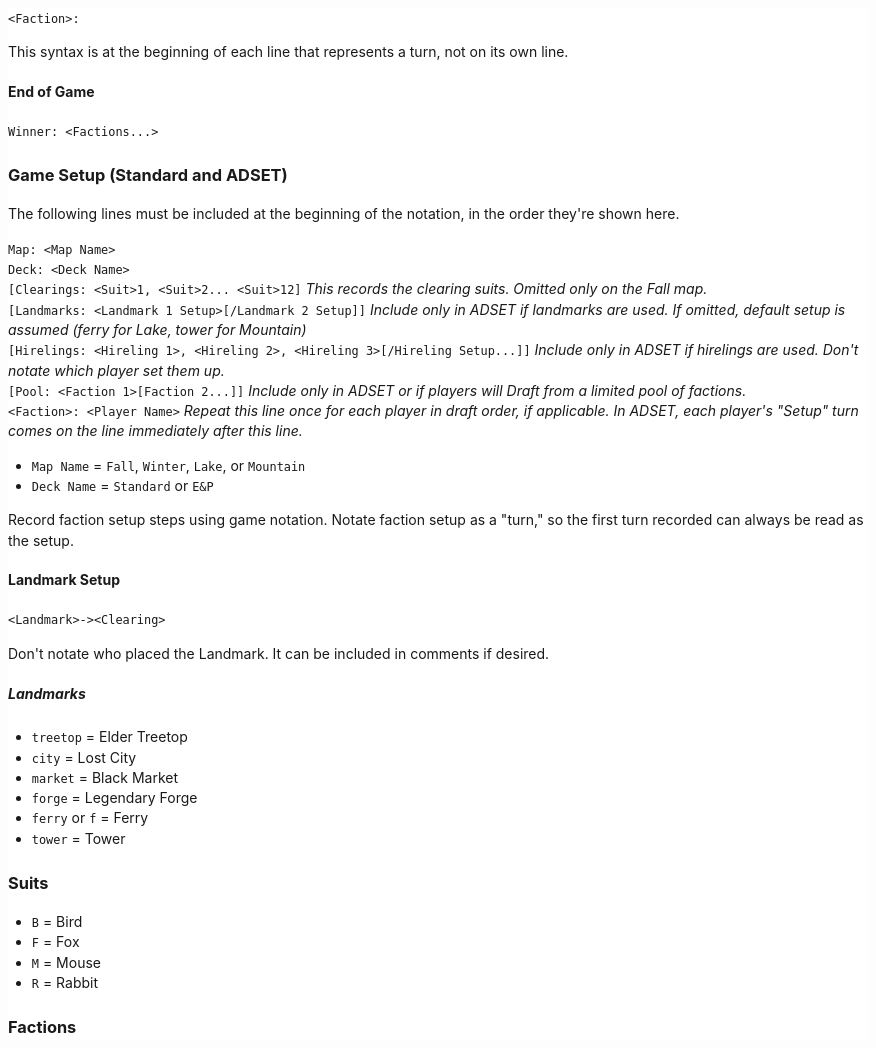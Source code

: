 `<Faction>:`

This syntax is at the beginning of each line that represents a turn, not on its own line.  

#### End of Game

`Winner: <Factions...>`

### Game Setup (Standard and ADSET)

The following lines must be included at the beginning of the notation, in the order they're shown here.

`Map: <Map Name>`  
`Deck: <Deck Name>`  
`[Clearings: <Suit>1, <Suit>2... <Suit>12]` *This records the clearing suits. Omitted only on the Fall map.*  
`[Landmarks: <Landmark 1 Setup>[/Landmark 2 Setup]]` *Include only in ADSET if landmarks are used. If omitted, default setup is assumed (ferry for Lake, tower for Mountain)*  
`[Hirelings: <Hireling 1>, <Hireling 2>, <Hireling 3>[/Hireling Setup...]]` *Include only in ADSET if hirelings are used. Don't notate which player set them up.*  
`[Pool: <Faction 1>[Faction 2...]]` *Include only in ADSET or if players will Draft from a limited pool of factions.*  
`<Faction>: <Player Name>` *Repeat this line once for each player in draft order, if applicable. In ADSET, each player's "Setup" turn comes on the line immediately after this line.*

- `Map Name` = `Fall`, `Winter`, `Lake`, or `Mountain`
- `Deck Name` = `Standard` or `E&P`

Record faction setup steps using game notation. Notate faction setup as a "turn," so the first turn recorded can always be read as the setup.

#### Landmark Setup

`<Landmark>-><Clearing>`

Don't notate who placed the Landmark. It can be included in comments if desired.

##### Landmarks

- `treetop` = Elder Treetop
- `city` = Lost City
- `market` = Black Market
- `forge` = Legendary Forge
- `ferry` or `f` = Ferry
- `tower` = Tower

### Suits

- `B` = Bird
- `F` = Fox
- `M` = Mouse
- `R` = Rabbit

### Factions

### WORK REQUEST
Using the entries above, extract exactly the span from the line with "This syntax is" to the line with "the Fall map.*", both lines included; leave out everything else.

### ANSWER BELOW
This syntax is at the beginning of each line that represents a turn, not on its own line.  

#### End of Game

`Winner: <Factions...>`

### Game Setup (Standard and ADSET)

The following lines must be included at the beginning of the notation, in the order they're shown here.

`Map: <Map Name>`  
`Deck: <Deck Name>`  
`[Clearings: <Suit>1, <Suit>2... <Suit>12]` *This records the clearing suits. Omitted only on the Fall map.*  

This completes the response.